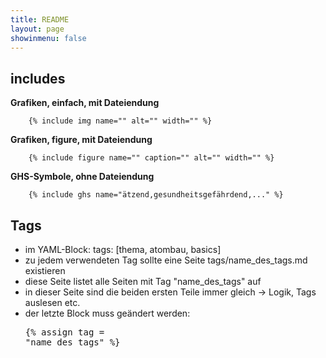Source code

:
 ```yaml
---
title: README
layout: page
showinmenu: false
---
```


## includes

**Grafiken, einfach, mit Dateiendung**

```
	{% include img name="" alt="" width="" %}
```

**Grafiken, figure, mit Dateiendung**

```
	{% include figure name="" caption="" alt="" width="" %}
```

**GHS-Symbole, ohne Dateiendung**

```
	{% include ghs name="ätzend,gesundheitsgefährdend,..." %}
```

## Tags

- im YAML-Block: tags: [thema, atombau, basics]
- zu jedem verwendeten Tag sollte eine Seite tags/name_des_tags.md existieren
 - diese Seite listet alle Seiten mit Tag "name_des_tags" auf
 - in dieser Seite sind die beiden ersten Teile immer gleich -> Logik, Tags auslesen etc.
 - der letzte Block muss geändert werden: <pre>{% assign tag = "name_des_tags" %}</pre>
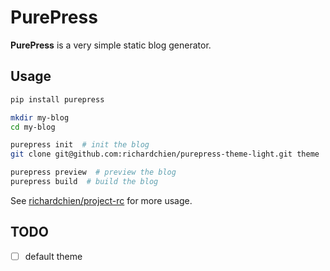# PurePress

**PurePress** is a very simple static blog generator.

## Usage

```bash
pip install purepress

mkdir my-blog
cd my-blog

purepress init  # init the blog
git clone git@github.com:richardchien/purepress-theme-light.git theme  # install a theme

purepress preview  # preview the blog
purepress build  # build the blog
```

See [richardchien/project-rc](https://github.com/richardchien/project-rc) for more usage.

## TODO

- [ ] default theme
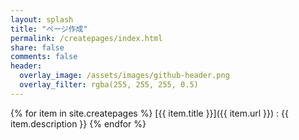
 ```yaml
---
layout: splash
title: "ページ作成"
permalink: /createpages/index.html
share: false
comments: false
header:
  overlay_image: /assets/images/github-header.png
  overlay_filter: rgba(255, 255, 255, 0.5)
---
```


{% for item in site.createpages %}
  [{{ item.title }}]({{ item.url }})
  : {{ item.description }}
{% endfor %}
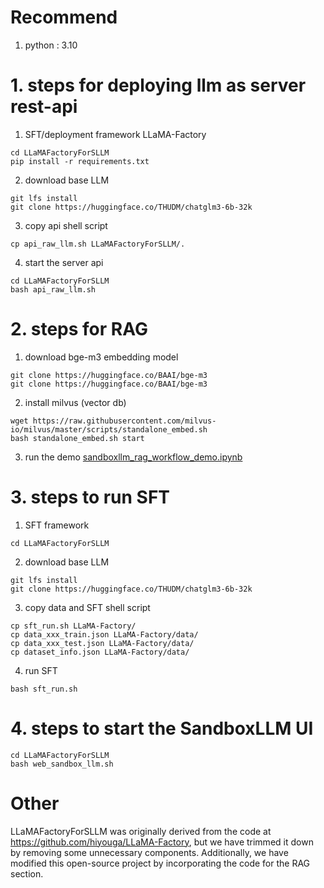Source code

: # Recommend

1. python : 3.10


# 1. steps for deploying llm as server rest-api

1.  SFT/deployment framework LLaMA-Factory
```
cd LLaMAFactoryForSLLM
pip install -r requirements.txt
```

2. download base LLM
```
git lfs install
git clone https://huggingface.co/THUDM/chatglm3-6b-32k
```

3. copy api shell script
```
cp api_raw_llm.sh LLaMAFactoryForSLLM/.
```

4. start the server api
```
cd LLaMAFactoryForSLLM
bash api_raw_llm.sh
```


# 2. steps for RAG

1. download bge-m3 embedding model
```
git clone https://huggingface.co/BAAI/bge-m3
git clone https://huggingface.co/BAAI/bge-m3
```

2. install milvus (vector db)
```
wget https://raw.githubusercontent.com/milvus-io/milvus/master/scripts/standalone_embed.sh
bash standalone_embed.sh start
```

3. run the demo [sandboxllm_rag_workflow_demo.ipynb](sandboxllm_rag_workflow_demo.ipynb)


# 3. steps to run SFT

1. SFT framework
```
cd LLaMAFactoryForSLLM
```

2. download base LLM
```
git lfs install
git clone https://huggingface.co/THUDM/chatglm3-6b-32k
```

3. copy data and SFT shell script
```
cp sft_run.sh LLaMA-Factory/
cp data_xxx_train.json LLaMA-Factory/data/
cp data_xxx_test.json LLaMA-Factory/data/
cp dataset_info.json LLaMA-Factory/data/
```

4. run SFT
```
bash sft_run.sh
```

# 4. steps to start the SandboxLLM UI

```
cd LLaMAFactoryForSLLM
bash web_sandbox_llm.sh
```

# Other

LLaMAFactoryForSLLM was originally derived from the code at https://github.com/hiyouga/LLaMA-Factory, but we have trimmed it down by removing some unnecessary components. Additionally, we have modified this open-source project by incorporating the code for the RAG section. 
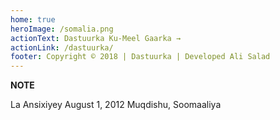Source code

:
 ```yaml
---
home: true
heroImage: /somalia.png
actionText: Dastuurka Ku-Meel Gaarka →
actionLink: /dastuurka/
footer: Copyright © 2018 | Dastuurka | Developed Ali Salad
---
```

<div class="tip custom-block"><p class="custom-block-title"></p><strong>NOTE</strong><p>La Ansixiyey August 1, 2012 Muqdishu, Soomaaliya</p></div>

• • • • •

## What to produce:
All lines in the records that contain "json" are to be copied and returned.

## Exercise response:
cp data_xxx_train.json LLaMA-Factory/data/
cp data_xxx_test.json LLaMA-Factory/data/
cp dataset_info.json LLaMA-Factory/data/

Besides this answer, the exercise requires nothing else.